:: Input data

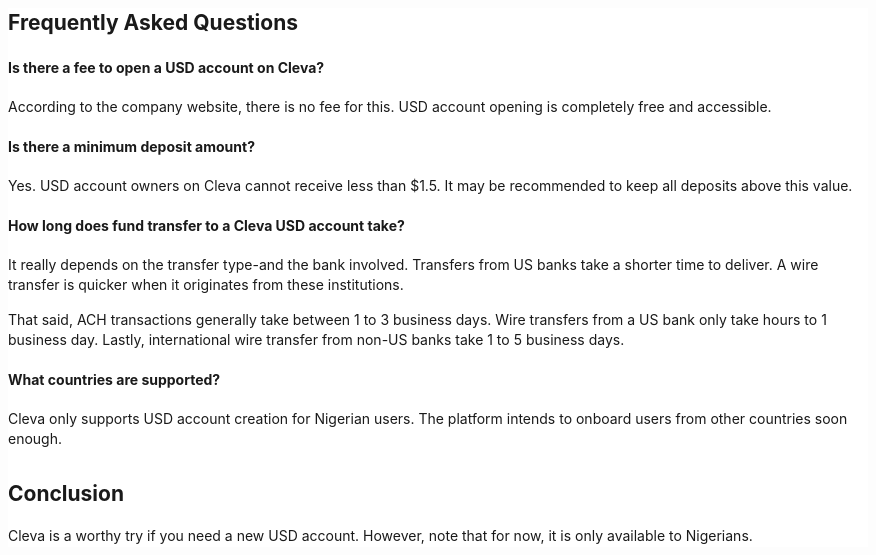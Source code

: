 ## Frequently Asked Questions

#### Is there a fee to open a USD account on Cleva?

According to the company website, there is no fee for this. USD account opening is completely free and accessible.

#### Is there a minimum deposit amount?

Yes. USD account owners on Cleva cannot receive less than $1.5. It may be recommended to keep all deposits above this value.

#### How long does fund transfer to a Cleva USD account take?

It really depends on the transfer type-and the bank involved. Transfers from US banks take a shorter time to deliver. A wire transfer is quicker when it originates from these institutions.

That said, ACH transactions generally take between 1 to 3 business days. Wire transfers from a US bank only take hours to 1 business day. Lastly, international wire transfer from non-US banks take 1 to 5 business days.

#### What countries are supported?
Cleva only supports USD account creation for Nigerian users. The platform intends to onboard users from other countries soon enough.

## Conclusion

Cleva is a worthy try if you need a new USD account. However, note that for now, it is only available to Nigerians.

::::

Look above for the line with "According to the" and the line with "It really depends". Write out those two lines and all the lines between them, exactly, and no others.

- [Exercise output]
According to the company website, there is no fee for this. USD account opening is completely free and accessible.

#### Is there a minimum deposit amount?

Yes. USD account owners on Cleva cannot receive less than $1.5. It may be recommended to keep all deposits above this value.

#### How long does fund transfer to a Cleva USD account take?

It really depends on the transfer type-and the bank involved. Transfers from US banks take a shorter time to deliver. A wire transfer is quicker when it originates from these institutions.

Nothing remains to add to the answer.